Oil Seed Rape (OSR) has become a big "cash crop" round here in the last 10 to 15 years.

I understand that OSR honey is very good, but the local bee keepers all moan like hell as apparently, it does crystalise very quickly. I understand that some of the local bee keepers have even had it crystalise in the combs.

Hopefully I'll be able to get some of that this year........

regards

fatbloke

MattHollingsworth
05-15-2011, 10:02 AM
Oil Seed Rape (OSR) has become a big "cash crop" round here in the last 10 to 15 years.

I understand that OSR honey is very good, but the local bee keepers all moan like hell as apparently, it does crystalise very quickly. I understand that some of the local bee keepers have even had it crystalise in the combs.

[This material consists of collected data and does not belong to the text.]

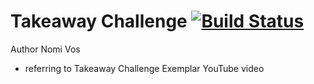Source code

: # Takeaway Challenge                                        [![Build Status](https://travis-ci.org/nomi811/takeaway-challenge.svg?branch=project)](https://travis-ci.org/nomi811/takeaway-challenge)

Author Nomi Vos
  * referring to Takeaway Challenge Exemplar YouTube video
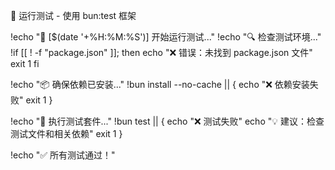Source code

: 🧪 运行测试 - 使用 bun:test 框架

!echo "🧪 [$(date '+%H:%M:%S')] 开始运行测试..."
!echo "🔍 检查测试环境..."
!if [[ ! -f "package.json" ]]; then
echo "❌ 错误：未找到 package.json 文件"
exit 1
fi

!echo "📦 确保依赖已安装..."
!bun install --no-cache || {
echo "❌ 依赖安装失败"
exit 1
}

!echo "🎯 执行测试套件..."
!bun test || {
echo "❌ 测试失败"
echo "💡 建议：检查测试文件和相关依赖"
exit 1
}

!echo "✅ 所有测试通过！"
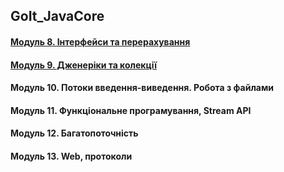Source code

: ## GoIt_JavaCore
#### [Модуль 8. Інтерфейси та перерахування](https://github.com/Gr1Lzy/GoIt_JavaCore/tree/Module8)
#### [Модуль 9. Дженеріки та колекції](https://github.com/Gr1Lzy/GoIt_JavaCore/tree/Module9)
#### Модуль 10. Потоки введення-виведення. Робота з файлами
#### Модуль 11. Функціональне програмування, Stream API
#### Модуль 12. Багатопоточність
#### Модуль 13. Web, протоколи
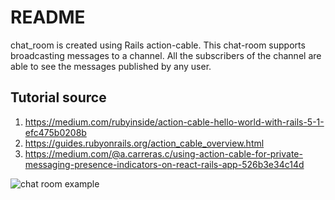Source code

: # README
chat_room is created using Rails action-cable. This chat-room supports broadcasting messages to a channel. All the subscribers of the channel are able to see the messages published by any user.

## Tutorial source
1. https://medium.com/rubyinside/action-cable-hello-world-with-rails-5-1-efc475b0208b
2. https://guides.rubyonrails.org/action_cable_overview.html
3. https://medium.com/@a.carreras.c/using-action-cable-for-private-messaging-presence-indicators-on-react-rails-app-526b3e34c14d

![chat room example](/chat_room.gif?raw=true "Chat room example")
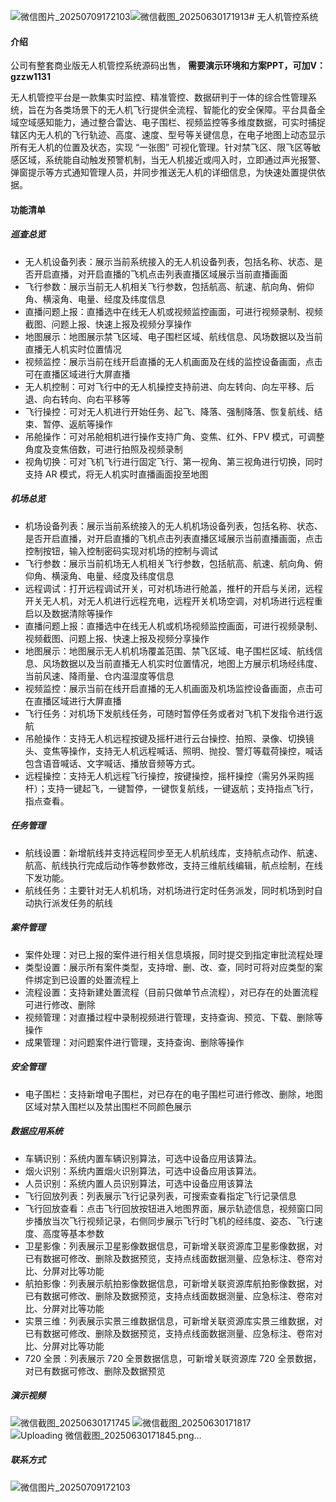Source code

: ![微信图片_20250709172103](https://github.com/user-attachments/assets/ac7ce392-ea8e-488c-ad7f-cc1662117c09)![微信截图_20250630171913](https://github.com/user-attachments/assets/096aa6eb-e743-42a8-8394-edc19db88d87)# 无人机管控系统

#### 介绍
公司有整套商业版无人机管控系统源码出售， **需要演示环境和方案PPT，可加V：gzzw1131** 

无人机管控平台是一款集实时监控、精准管控、数据研判于一体的综合性管理系统，旨在为各类场景下的无人机飞行提供全流程、智能化的安全保障。​
平台具备全域空域感知能力，通过整合雷达、电子围栏、视频监控等多维度数据，可实时捕捉辖区内无人机的飞行轨迹、高度、速度、型号等关键信息，在电子地图上动态显示所有无人机的位置及状态，实现 “一张图” 可视化管理。针对禁飞区、限飞区等敏感区域，系统能自动触发预警机制，当无人机接近或闯入时，立即通过声光报警、弹窗提示等方式通知管理人员，并同步推送无人机的详细信息，为快速处置提供依据。

#### 功能清单

##### 巡查总览
- 无人机设备列表：展示当前系统接入的无人机设备列表，包括名称、状态、是否开启直播，对开启直播的飞机点击列表直播区域展示当前直播画面
- 飞行参数：展示当前无人机相关飞行参数，包括航高、航速、航向角、俯仰角、横滚角、电量、经度及纬度信息
- 直播问题上报：直播选中在线无人机或视频监控画面，可进行视频录制、视频截图、问题上报、快速上报及视频分享操作
- 地图展示：地图展示禁飞区域、电子围栏区域、航线信息、风场数据以及当前直播无人机实时位置情况
- 视频监控：展示当前在线开启直播的无人机画面及在线的监控设备画面，点击可在直播区域进行大屏直播
- 无人机控制：可对飞行中的无人机操控支持前进、向左转向、向左平移、后退、向右转向、向右平移等
- 飞行操控：可对无人机进行开始任务、起飞、降落、强制降落、恢复航线、结束、暂停、返航等操作
- 吊舱操作：可对吊舱相机进行操作支持广角、变焦、红外、FPV 模式，可调整角度及变焦倍数，可进行拍照及视频录制
- 视角切换：可对飞机飞行进行固定飞行、第一视角、第三视角进行切换，同时支持 AR 模式，将无人机实时直播画面投至地图


##### 机场总览
- 机场设备列表：展示当前系统接入的无人机机场设备列表，包括名称、状态、是否开启直播，对开启直播的飞机点击列表直播区域展示当前直播画面，点击控制按钮，输入控制密码实现对机场的控制与调试
- 飞行参数：展示当前机场无人机相关飞行参数，包括航高、航速、航向角、俯仰角、横滚角、电量、经度及纬度信息
- 远程调试：打开远程调试开关，可对机场进行舱盖，推杆的开启与关闭，远程开关无人机，对无人机进行远程充电，远程开关机场空调，对机场进行远程重启以及数据清除等操作
- 直播问题上报：直播选中在线无人机或机场视频监控画面，可进行视频录制、视频截图、问题上报、快速上报及视频分享操作
- 地图展示：地图展示无人机机场覆盖范围、禁飞区域、电子围栏区域、航线信息、风场数据以及当前直播无人机实时位置情况，地图上方展示机场经纬度、当前风速、降雨量、仓内温湿度等信息
- 视频监控：展示当前在线开启直播的无人机画面及机场监控设备画面，点击可在直播区域进行大屏直播
- 飞行任务：对机场下发航线任务，可随时暂停任务或者对飞机下发指令进行返航
- 吊舱操作：支持无人机远程按键及摇杆进行云台操控、拍照、录像、切换镜头、变焦等操作，支持无人机远程喊话、照明、抛投、警灯等载荷操控，喊话包含语音喊话、文字喊话、播放音频等方式。
- 远程操控：支持无人机远程飞行操控，按键操控，摇杆操控（需另外采购摇杆）；支持一键起飞，一键暂停，一键恢复航线，一键返航；支持指点飞行，指点查看。


##### 任务管理
- 航线设置：新增航线并支持远程同步至无人机航线库，支持航点动作、航速、航高、航线执行完成后动作等参数修改，支持三维航线编辑，航点绘制，在线下发功能。
- 航线任务：主要针对无人机机场，对机场进行定时任务派发，同时机场到时自动执行派发任务的航线


##### 案件管理
- 案件处理：对已上报的案件进行相关信息填报，同时提交到指定审批流程处理
- 类型设置：展示所有案件类型，支持增、删、改、查，同时可将对应类型的案件绑定到已设置的处置流程上
- 流程设置：支持新建处置流程（目前只做单节点流程），对已存在的处置流程可进行修改、删除
- 视频管理：对直播过程中录制视频进行管理，支持查询、预览、下载、删除等操作
- 成果管理：对问题案件进行管理，支持查询、删除等操作


##### 安全管理
- 电子围栏：支持新增电子围栏，对已存在的电子围栏可进行修改、删除，地图区域对禁入围栏以及禁出围栏不同颜色展示

##### 数据应用系统
- 车辆识别：系统内置车辆识别算法，可选中设备应用该算法。
- 烟火识别：系统内置烟火识别算法，可选中设备应用该算法。
- 人员识别：系统内置人员识别算法，可选中设备应用该算法
- 飞行回放列表：列表展示飞行记录列表，可搜索查看指定飞行记录信息
- 飞行回放查看：点击飞行回放按钮进入地图界面，展示轨迹信息，视频窗口同步播放当次飞行视频记录，右侧同步展示飞行时飞机的经纬度、姿态、飞行速度、高度等基本参数
- 卫星影像：列表展示卫星影像数据信息，可新增关联资源库卫星影像数据，对已有数据可修改、删除及数据预览，支持点线面数据测量、应急标注、卷帘对比、分屏对比等功能
- 航拍影像：列表展示航拍影像数据信息，可新增关联资源库航拍影像数据，对已有数据可修改、删除及数据预览，支持点线面数据测量、应急标注、卷帘对比、分屏对比等功能
- 实景三维：列表展示实景三维数据信息，可新增关联资源库实景三维数据，对已有数据可修改、删除及数据预览，支持点线面数据测量、应急标注、卷帘对比、分屏对比等功能
- 720 全景：列表展示 720 全景数据信息，可新增关联资源库 720 全景数据，对已有数据可修改、删除及数据预览


##### 演示视频
![微信截图_20250630171745](https://github.com/user-attachments/assets/516d4af7-9131-46db-8c17-3bed44d9e7cd)
![微信截图_20250630171817](https://github.com/user-attachments/assets/e758d1e9-8864-4dcb-ae21-e869f3f71bcf)
![Uploading 微信截图_20250630171845.png…]()
##### 联系方式
![微信图片_20250709172103](https://github.com/user-attachments/assets/54014f0a-012b-41ff-aa47-2913124403cc)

Hopefully I'll be able to get some of that this year........

regards

fatbloke

Yeah, the jar I bought was crystalized. And the beekeeper who sold it to me said not to bother heating it to make it liquid as it will just crystalize again (he meant for eating). I'll be buying enough for mead when he gets this year's batch in in a couple of weeks or so.

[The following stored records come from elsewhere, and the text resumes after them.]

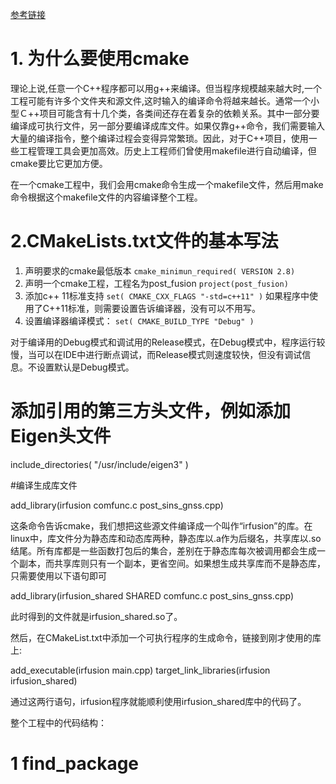 [参考链接](https://cmake.org/cmake/help/latest/guide/tutorial/index.html)

# 1. 为什么要使用cmake

理论上说,任意一个C++程序都可以用g++来编译。但当程序规模越来越大时,一个工程可能有许多个文件夹和源文件,这时输入的编译命令将越来越长。通常一个小型Ｃ++项目可能含有十几个类，各类间还存在着复杂的依赖关系。其中一部分要编译成可执行文件，另一部分要编译成库文件。如果仅靠g++命令，我们需要输入大量的编译指令，整个编译过程会变得异常繁琐。因此，对于C++项目，使用一些工程管理工具会更加高效。历史上工程师们曾使用makefile进行自动编译，但cmake要比它更加方便。

在一个cmake工程中，我们会用cmake命令生成一个makefile文件，然后用make命令根据这个makefile文件的内容编译整个工程。

# 2.CMakeLists.txt文件的基本写法

1. 声明要求的cmake最低版本
``cmake_minimun_required( VERSION 2.8)``
2. 声明一个cmake工程，工程名为post_fusion
``project(post_fusion)``
3.  添加c++ 11标准支持
``set( CMAKE_CXX_FLAGS "-std=c++11" )``
如果程序中使用了C++11标准，则需要设置告诉编译器，没有可以不用写。
4. 设置编译器编译模式：
``set( CMAKE_BUILD_TYPE "Debug" )``

对于编译用的Debug模式和调试用的Release模式，在Debug模式中，程序运行较慢，当可以在IDE中进行断点调试，而Release模式则速度较快，但没有调试信息。不设置默认是Debug模式。

# 添加引用的第三方头文件，例如添加Eigen头文件

include_directories( "/usr/include/eigen3" )

#编译生成库文件

add_library(irfusion comfunc.c post_sins_gnss.cpp)

这条命令告诉cmake，我们想把这些源文件编译成一个叫作“irfusion”的库。在linux中，库文件分为静态库和动态库两种，静态库以.a作为后缀名，共享库以.so结尾。所有库都是一些函数打包后的集合，差别在于静态库每次被调用都会生成一个副本，而共享库则只有一个副本，更省空间。如果想生成共享库而不是静态库，只需要使用以下语句即可

add_library(irfusion_shared SHARED  comfunc.c post_sins_gnss.cpp)

此时得到的文件就是irfusion_shared.so了。

然后，在CMakeList.txt中添加一个可执行程序的生成命令，链接到刚才使用的库上:

add_executable(irfusion main.cpp)
target_link_libraries(irfusion irfusion_shared)

通过这两行语句，irfusion程序就能顺利使用irfusion_shared库中的代码了。

整个工程中的代码结构：
# 1 find_package
<!--stackedit_data:
eyJoaXN0b3J5IjpbLTczMDM4NTc1LC0zMzI1MzM1NDUsLTIzOD
Y4MDM0NV19
-->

Thanks for the word on it. Couldn't find any references to mead made with it.

AToE
05-15-2011, 12:35 PM
This is the rapeseed that's the same as what we call canola over here I assume? I've heard the exact same complaint about canola honey, crystalizes very fast (unless it's creamed).

It's very good honey, not really bursting with much other than regular honey flavour, but that flavour is really clean and crisp, dispite being a fairly strong tasting honey.

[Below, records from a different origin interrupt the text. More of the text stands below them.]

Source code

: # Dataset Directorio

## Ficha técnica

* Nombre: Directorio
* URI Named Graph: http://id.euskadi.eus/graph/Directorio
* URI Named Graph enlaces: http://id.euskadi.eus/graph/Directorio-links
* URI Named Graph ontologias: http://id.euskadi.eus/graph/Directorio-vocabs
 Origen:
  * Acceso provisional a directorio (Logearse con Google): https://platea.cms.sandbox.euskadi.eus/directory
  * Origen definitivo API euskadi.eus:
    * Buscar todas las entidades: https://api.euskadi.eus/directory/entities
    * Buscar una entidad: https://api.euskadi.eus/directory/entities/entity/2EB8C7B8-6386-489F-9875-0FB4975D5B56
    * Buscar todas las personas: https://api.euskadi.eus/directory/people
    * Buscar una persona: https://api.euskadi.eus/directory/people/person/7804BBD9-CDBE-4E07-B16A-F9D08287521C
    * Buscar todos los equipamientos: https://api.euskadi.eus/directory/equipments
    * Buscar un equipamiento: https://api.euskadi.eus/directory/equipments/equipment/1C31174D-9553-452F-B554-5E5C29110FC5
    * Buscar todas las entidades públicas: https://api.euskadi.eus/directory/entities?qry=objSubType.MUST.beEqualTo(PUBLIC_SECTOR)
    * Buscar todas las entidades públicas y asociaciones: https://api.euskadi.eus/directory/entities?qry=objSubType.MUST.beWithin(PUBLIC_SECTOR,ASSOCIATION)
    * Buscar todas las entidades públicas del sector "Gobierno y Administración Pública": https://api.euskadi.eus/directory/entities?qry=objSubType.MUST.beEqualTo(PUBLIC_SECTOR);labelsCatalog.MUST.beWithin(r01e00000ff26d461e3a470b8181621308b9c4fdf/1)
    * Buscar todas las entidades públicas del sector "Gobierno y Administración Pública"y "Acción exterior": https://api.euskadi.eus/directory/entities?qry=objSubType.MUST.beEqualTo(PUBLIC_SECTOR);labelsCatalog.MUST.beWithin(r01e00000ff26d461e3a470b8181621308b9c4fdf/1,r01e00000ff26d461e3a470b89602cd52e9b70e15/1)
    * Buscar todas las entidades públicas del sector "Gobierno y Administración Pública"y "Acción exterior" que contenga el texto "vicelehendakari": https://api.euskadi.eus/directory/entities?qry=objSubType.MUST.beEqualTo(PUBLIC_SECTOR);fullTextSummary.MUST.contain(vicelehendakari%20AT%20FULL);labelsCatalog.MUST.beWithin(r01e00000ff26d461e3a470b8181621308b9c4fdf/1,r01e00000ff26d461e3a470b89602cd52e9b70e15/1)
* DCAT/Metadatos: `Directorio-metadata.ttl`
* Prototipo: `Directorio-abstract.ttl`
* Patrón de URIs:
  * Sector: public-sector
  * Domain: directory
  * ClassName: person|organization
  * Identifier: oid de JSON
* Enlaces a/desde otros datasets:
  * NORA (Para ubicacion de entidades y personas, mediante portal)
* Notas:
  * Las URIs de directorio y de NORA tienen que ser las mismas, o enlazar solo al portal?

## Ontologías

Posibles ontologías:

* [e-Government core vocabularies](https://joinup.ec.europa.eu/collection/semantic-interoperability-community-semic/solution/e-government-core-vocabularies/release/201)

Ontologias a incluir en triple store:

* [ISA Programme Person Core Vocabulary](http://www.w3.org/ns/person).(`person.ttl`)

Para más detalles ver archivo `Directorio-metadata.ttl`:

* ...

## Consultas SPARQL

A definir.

I'm not great at descriptions.

Oskaar
05-15-2011, 01:10 PM
I haven't had any of the OSR based mead but have tried the honey and thought it was pretty nice. Sounds similar to mesquite honey as it crystallizes very quickly. I don't bother heating or trying to get it back into liquid form and generally just use some warmer water and WTC outta it with my lees stirrer to dissolve any chunkies left.

That's funny, I've been through Vodice on the way up the coast to Pula for a concert (Oliver of course) and I have friends who have a place on Prvic Luka and know a bunch of folks from Sibinik here in Pedro (San Pedro). The ferry system there is great but prices have really gone up lately. Nothing like the Dalmacijan coast and the seafood (brodet, yum) to get the heart pumping!

I know in Zagreb there is a mead culture still alive and kicking but don't know the particulars. You know how Croatians are. Its like crazy trying to get them to produce enough to export. Once they have what they're going to eat/drink/consume/use made anything past that is like pulling fingernails to get produced. Very self sufficient people, sometimes too much so.

Anyhow, dude, sounds like a hoot!

Cheers,

Oskaar

wildoates
05-15-2011, 09:07 PM
If you're a Marvel Comics dude you'll fit in here just fine, Matt...and I agree that just about anywhere would be better than LA...no offense to Oskaar and the rest who live down there, but there's just TOO many people for this girl. Even the Sacramento metro area is getting to be too much for me.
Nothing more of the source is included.